▸ **Problem description**
Print each entry word for word without images.

Saved entries

◆ ◆ ◆

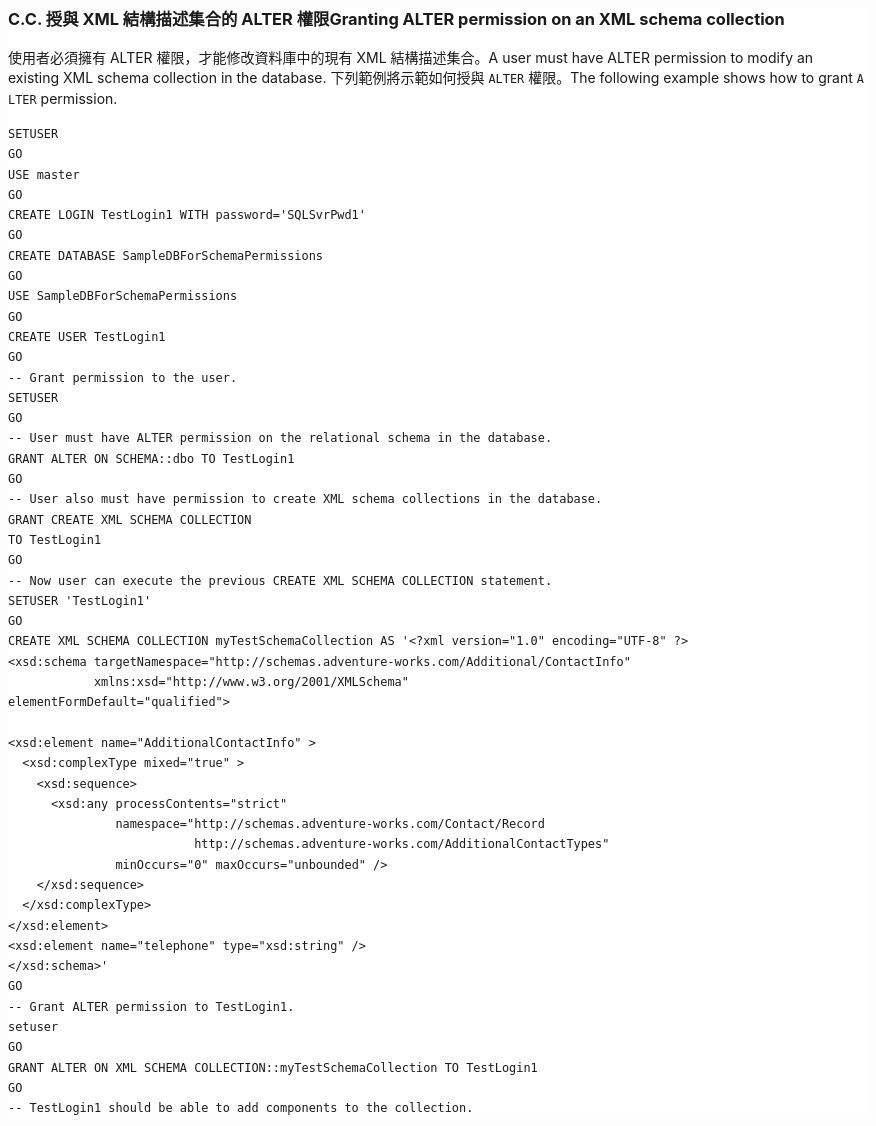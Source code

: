 ### <a name="c-granting-alter-permission-on-an-xml-schema-collection"></a><span data-ttu-id="91293-149">C.</span><span class="sxs-lookup"><span data-stu-id="91293-149">C.</span></span> <span data-ttu-id="91293-150">授與 XML 結構描述集合的 ALTER 權限</span><span class="sxs-lookup"><span data-stu-id="91293-150">Granting ALTER permission on an XML schema collection</span></span>  
 <span data-ttu-id="91293-151">使用者必須擁有 ALTER 權限，才能修改資料庫中的現有 XML 結構描述集合。</span><span class="sxs-lookup"><span data-stu-id="91293-151">A user must have ALTER permission to modify an existing XML schema collection in the database.</span></span> <span data-ttu-id="91293-152">下列範例將示範如何授與 `ALTER` 權限。</span><span class="sxs-lookup"><span data-stu-id="91293-152">The following example shows how to grant `ALTER` permission.</span></span>  
  
```  
SETUSER  
GO  
USE master  
GO  
CREATE LOGIN TestLogin1 WITH password='SQLSvrPwd1'  
GO  
CREATE DATABASE SampleDBForSchemaPermissions  
GO  
USE SampleDBForSchemaPermissions  
GO  
CREATE USER TestLogin1  
GO  
-- Grant permission to the user.  
SETUSER  
GO  
-- User must have ALTER permission on the relational schema in the database.  
GRANT ALTER ON SCHEMA::dbo TO TestLogin1  
GO  
-- User also must have permission to create XML schema collections in the database.  
GRANT CREATE XML SCHEMA COLLECTION   
TO TestLogin1  
GO  
-- Now user can execute the previous CREATE XML SCHEMA COLLECTION statement.  
SETUSER 'TestLogin1'  
GO  
CREATE XML SCHEMA COLLECTION myTestSchemaCollection AS '<?xml version="1.0" encoding="UTF-8" ?>  
<xsd:schema targetNamespace="http://schemas.adventure-works.com/Additional/ContactInfo"   
            xmlns:xsd="http://www.w3.org/2001/XMLSchema"   
elementFormDefault="qualified">  
  
<xsd:element name="AdditionalContactInfo" >  
  <xsd:complexType mixed="true" >  
    <xsd:sequence>  
      <xsd:any processContents="strict"    
               namespace="http://schemas.adventure-works.com/Contact/Record   
                          http://schemas.adventure-works.com/AdditionalContactTypes"  
               minOccurs="0" maxOccurs="unbounded" />  
    </xsd:sequence>  
  </xsd:complexType>  
</xsd:element>  
<xsd:element name="telephone" type="xsd:string" />  
</xsd:schema>'  
GO  
-- Grant ALTER permission to TestLogin1.  
setuser  
GO  
GRANT ALTER ON XML SCHEMA COLLECTION::myTestSchemaCollection TO TestLogin1  
GO  
-- TestLogin1 should be able to add components to the collection.  
```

◆ ◆ ◆

▸ **Task solution**
Source code

: ### <a name="c-granting-alter-permission-on-an-xml-schema-collection"></a><span data-ttu-id="91293-149">C.</span><span class="sxs-lookup"><span data-stu-id="91293-149">C.</span></span> <span data-ttu-id="91293-150">授與 XML 結構描述集合的 ALTER 權限</span><span class="sxs-lookup"><span data-stu-id="91293-150">Granting ALTER permission on an XML schema collection</span></span>  
 <span data-ttu-id="91293-151">使用者必須擁有 ALTER 權限，才能修改資料庫中的現有 XML 結構描述集合。</span><span class="sxs-lookup"><span data-stu-id="91293-151">A user must have ALTER permission to modify an existing XML schema collection in the database.</span></span> <span data-ttu-id="91293-152">下列範例將示範如何授與 `ALTER` 權限。</span><span class="sxs-lookup"><span data-stu-id="91293-152">The following example shows how to grant `ALTER` permission.</span></span>  
  
```  
SETUSER  
GO  
USE master  
GO  
CREATE LOGIN TestLogin1 WITH password='SQLSvrPwd1'  
GO  
CREATE DATABASE SampleDBForSchemaPermissions  
GO  
USE SampleDBForSchemaPermissions  
GO  
CREATE USER TestLogin1  
GO  
-- Grant permission to the user.  
SETUSER  
GO  
-- User must have ALTER permission on the relational schema in the database.  
GRANT ALTER ON SCHEMA::dbo TO TestLogin1  
GO  
-- User also must have permission to create XML schema collections in the database.  
GRANT CREATE XML SCHEMA COLLECTION   
TO TestLogin1  
GO  
-- Now user can execute the previous CREATE XML SCHEMA COLLECTION statement.  
SETUSER 'TestLogin1'  
GO  
CREATE XML SCHEMA COLLECTION myTestSchemaCollection AS '<?xml version="1.0" encoding="UTF-8" ?>  
<xsd:schema targetNamespace="http://schemas.adventure-works.com/Additional/ContactInfo"   
            xmlns:xsd="http://www.w3.org/2001/XMLSchema"   
elementFormDefault="qualified">  
  
<xsd:element name="AdditionalContactInfo" >  
  <xsd:complexType mixed="true" >  
    <xsd:sequence>  
      <xsd:any processContents="strict"    
               namespace="http://schemas.adventure-works.com/Contact/Record   
                          http://schemas.adventure-works.com/AdditionalContactTypes"  
               minOccurs="0" maxOccurs="unbounded" />  
    </xsd:sequence>  
  </xsd:complexType>  
</xsd:element>  
<xsd:element name="telephone" type="xsd:string" />  
</xsd:schema>'  
GO  
-- Grant ALTER permission to TestLogin1.  
setuser  
GO  
GRANT ALTER ON XML SCHEMA COLLECTION::myTestSchemaCollection TO TestLogin1  
GO  
-- TestLogin1 should be able to add components to the collection.  
```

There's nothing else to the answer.